The Palaeolithic Origins of Human Burial
Title | The Palaeolithic Origins of Human Burial PDF eBook |
Author | Paul Pettitt |
Publisher | Routledge |
Total Pages | 352 |
Release | 2010-12-20 |
Genre | Social Science |
ISBN | 1136699090 |
Humans are unique in that they expend considerable effort and ingenuity in disposing of the dead. Some of the recognisable ways we do this are visible in the Palaeolithic archaeology of the Ice Age. The Palaeolithic Origins of Human Burial takes a novel approach to the long-term development of human mortuary activity – the various ways we deal with the dead and with dead bodies. It is the first comprehensive survey of Palaeolithic mortuary activity in the English language. Observations in the modern world as to how chimpanzees behave towards their dead allow us to identify ‘core’ areas of behaviour towards the dead that probably have very deep evolutionary antiquity. From that point, the palaeontological and archaeological records of the Pliocene and Pleistocene are surveyed.
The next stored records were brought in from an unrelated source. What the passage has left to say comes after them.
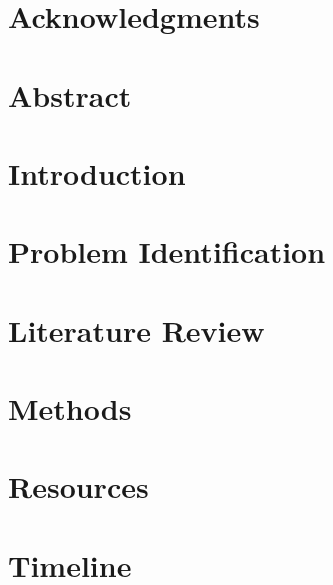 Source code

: \documentclass[12pt]{article}
\begin{document}

\restoregeometry

\section*{Acknowledgments}

\pagebreak

\setcounter{tocdepth}{5}
\tableofcontents
\pagebreak

\listoffigures
\listoftables
\pagebreak

\justify

\section*{Abstract}

\pagebreak

\section{Introduction}


\section{Problem Identification}


\section{Literature Review}


\section{Methods}


\section{Resources}


\section{Timeline}


%
\end{document}

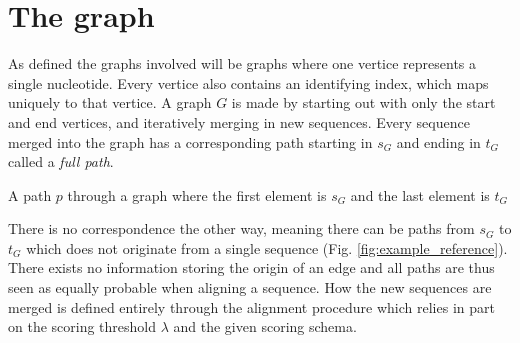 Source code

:\documentclass{article}
\begin{document}
\section{The graph}
As defined the graphs involved will be graphs where one vertice represents a single nucleotide. Every vertice also contains an identifying index, which maps uniquely to that vertice. A graph $G$ is made by starting out with only the start and end vertices, and iteratively merging in new sequences. Every sequence merged into the graph has a corresponding path starting in $s_G$ and ending in $t_G$ called a \textit{full path}. 
\begin{defn}
  A path $p$ through a graph where the first element is $s_G$ and the last element is $t_G$
\end{defn}
\noindent
There is no correspondence the other way, meaning there can be paths from $s_G$ to $t_G$ which does not originate from a single sequence (Fig. \ref{fig:example_reference}). There exists no information storing the origin of an edge and all paths are thus seen as equally probable when aligning a sequence. How the new sequences are merged is defined entirely through the alignment procedure which relies in part on the scoring threshold $\lambda$ and the given scoring schema.
\clearpage
\end{document}
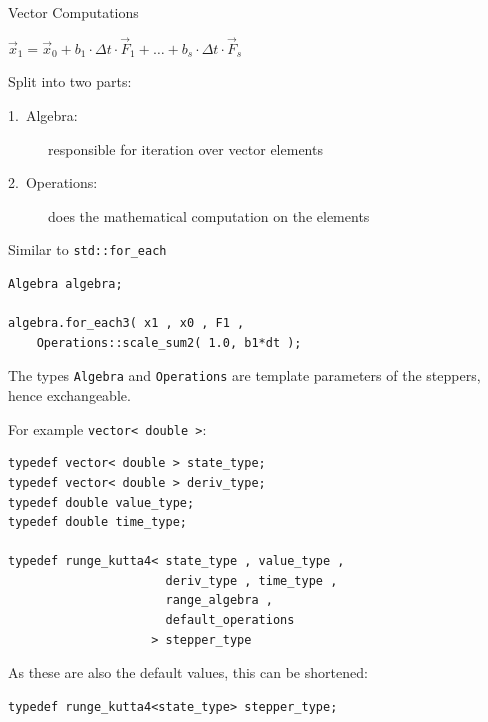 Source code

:\documentclass{beamer}
\newcommand{\heading}[1]{\centerline{\Large #1} \vspace{0.5em}}
\begin{document}
\begin{frame}[fragile]
 \heading{Vector Computations}

\centerline{$\vec x_1 = \vec x_0 + b_1\cdot \Delta t \cdot \vec F_1 + \dots + b_s\cdot \Delta t \cdot \vec F_s$}

\vspace{0.5em}

Split into two parts:

\begin{description}
 \item[1.~Algebra:] responsible for iteration over vector elements
 \item[2.~Operations:] does the mathematical computation on the elements
\end{description}

\vspace{0.5em}

Similar to \lstinline+std::for_each+

\begin{lstlisting}
Algebra algebra;

algebra.for_each3( x1 , x0 , F1 ,
    Operations::scale_sum2( 1.0, b1*dt );
\end{lstlisting}
\pause

The types \lstinline+Algebra+ and \lstinline+Operations+ are template parameters of the steppers, hence exchangeable.
\end{frame}

\begin{frame}[fragile]


For example \lstinline+vector< double >+:
\begin{lstlisting}
typedef vector< double > state_type;
typedef vector< double > deriv_type;
typedef double value_type;
typedef double time_type;

typedef runge_kutta4< state_type , value_type , 
                      deriv_type , time_type , 
                      range_algebra , 
                      default_operations 
                    > stepper_type
\end{lstlisting}

\vspace{1em}
As these are also the default values, this can be shortened:
\begin{lstlisting}
typedef runge_kutta4<state_type> stepper_type; 
\end{lstlisting}

\end{frame}
\end{document}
The core chapters of the book survey the mortuary activities of early hominins, archaic members of the genus Homo, early Homo sapiens, the Neanderthals, the Early and Mid Upper Palaeolithic, and the Late Upper Palaeolithic world. Burial is a striking component of Palaeolithic mortuary activity, although existing examples are odd and this probably does not reflect what modern societies believe burial to be, and modern ways of thinking of the dead probably arose only at the very end of the Pleistocene. When did symbolic aspects of mortuary ritual evolve? When did the dead themselves become symbols? In discussing such questions, The Palaeolithic Origins of Human Burial offers an engaging contribution to the debate on modern human origins. It is illustrated throughout, includes up-to-date examples from the Lower to Late Upper Palaeolithic, including information hitherto unpublished.